→ PROBLEM DESCRIPTION
Please repeat the lines below exactly. Begin with the line containing "- ✉️ **História" and go on through the line containing "- **Galerias 1".

[Records contained in a dataset]
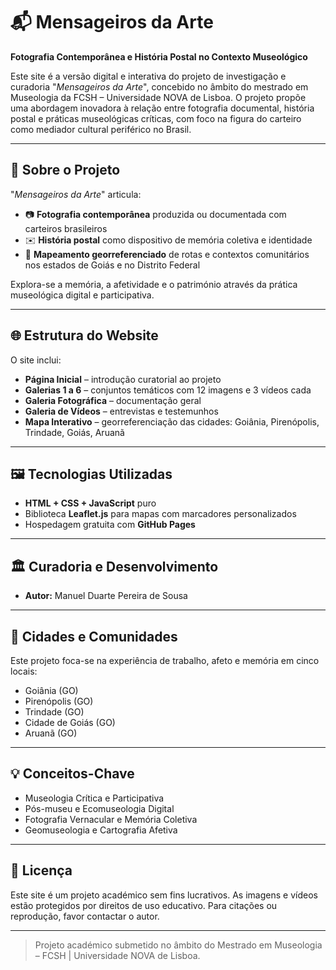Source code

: # 📬 Mensageiros da Arte

**Fotografia Contemporânea e História Postal no Contexto Museológico**

Este site é a versão digital e interativa do projeto de investigação e curadoria "*Mensageiros da Arte*", concebido no âmbito do mestrado em Museologia da FCSH – Universidade NOVA de Lisboa. O projeto propõe uma abordagem inovadora à relação entre fotografia documental, história postal e práticas museológicas críticas, com foco na figura do carteiro como mediador cultural periférico no Brasil.

---

## 🧭 Sobre o Projeto

"*Mensageiros da Arte*" articula:
- 📷 **Fotografia contemporânea** produzida ou documentada com carteiros brasileiros
- ✉️ **História postal** como dispositivo de memória coletiva e identidade
- 🧭 **Mapeamento georreferenciado** de rotas e contextos comunitários nos estados de Goiás e no Distrito Federal

Explora-se a memória, a afetividade e o património através da prática museológica digital e participativa.

---

## 🌐 Estrutura do Website

O site inclui:

- **Página Inicial** – introdução curatorial ao projeto
- **Galerias 1 a 6** – conjuntos temáticos com 12 imagens e 3 vídeos cada
- **Galeria Fotográfica** – documentação geral
- **Galeria de Vídeos** – entrevistas e testemunhos
- **Mapa Interativo** – georreferenciação das cidades: Goiânia, Pirenópolis, Trindade, Goiás, Aruanã

---

## 🖼️ Tecnologias Utilizadas

- **HTML + CSS + JavaScript** puro
- Biblioteca **Leaflet.js** para mapas com marcadores personalizados
- Hospedagem gratuita com **GitHub Pages**

---

## 🏛️ Curadoria e Desenvolvimento

- **Autor:** Manuel Duarte Pereira de Sousa  

---

## 📍 Cidades e Comunidades

Este projeto foca-se na experiência de trabalho, afeto e memória em cinco locais:

- Goiânia (GO)
- Pirenópolis (GO)
- Trindade (GO)
- Cidade de Goiás (GO)
- Aruanã (GO)

---

## 💡 Conceitos-Chave

- Museologia Crítica e Participativa  
- Pós-museu e Ecomuseologia Digital  
- Fotografia Vernacular e Memória Coletiva  
- Geomuseologia e Cartografia Afetiva

---

## 📄 Licença

Este site é um projeto académico sem fins lucrativos. As imagens e vídeos estão protegidos por direitos de uso educativo. Para citações ou reprodução, favor contactar o autor.

---

> Projeto académico submetido no âmbito do Mestrado em Museologia – FCSH | Universidade NOVA de Lisboa.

→ WRITTEN RESPONSE
- ✉️ **História postal** como dispositivo de memória coletiva e identidade
- 🧭 **Mapeamento georreferenciado** de rotas e contextos comunitários nos estados de Goiás e no Distrito Federal

Explora-se a memória, a afetividade e o património através da prática museológica digital e participativa.

---

## 🌐 Estrutura do Website

O site inclui:

- **Página Inicial** – introdução curatorial ao projeto
- **Galerias 1 a 6** – conjuntos temáticos com 12 imagens e 3 vídeos cada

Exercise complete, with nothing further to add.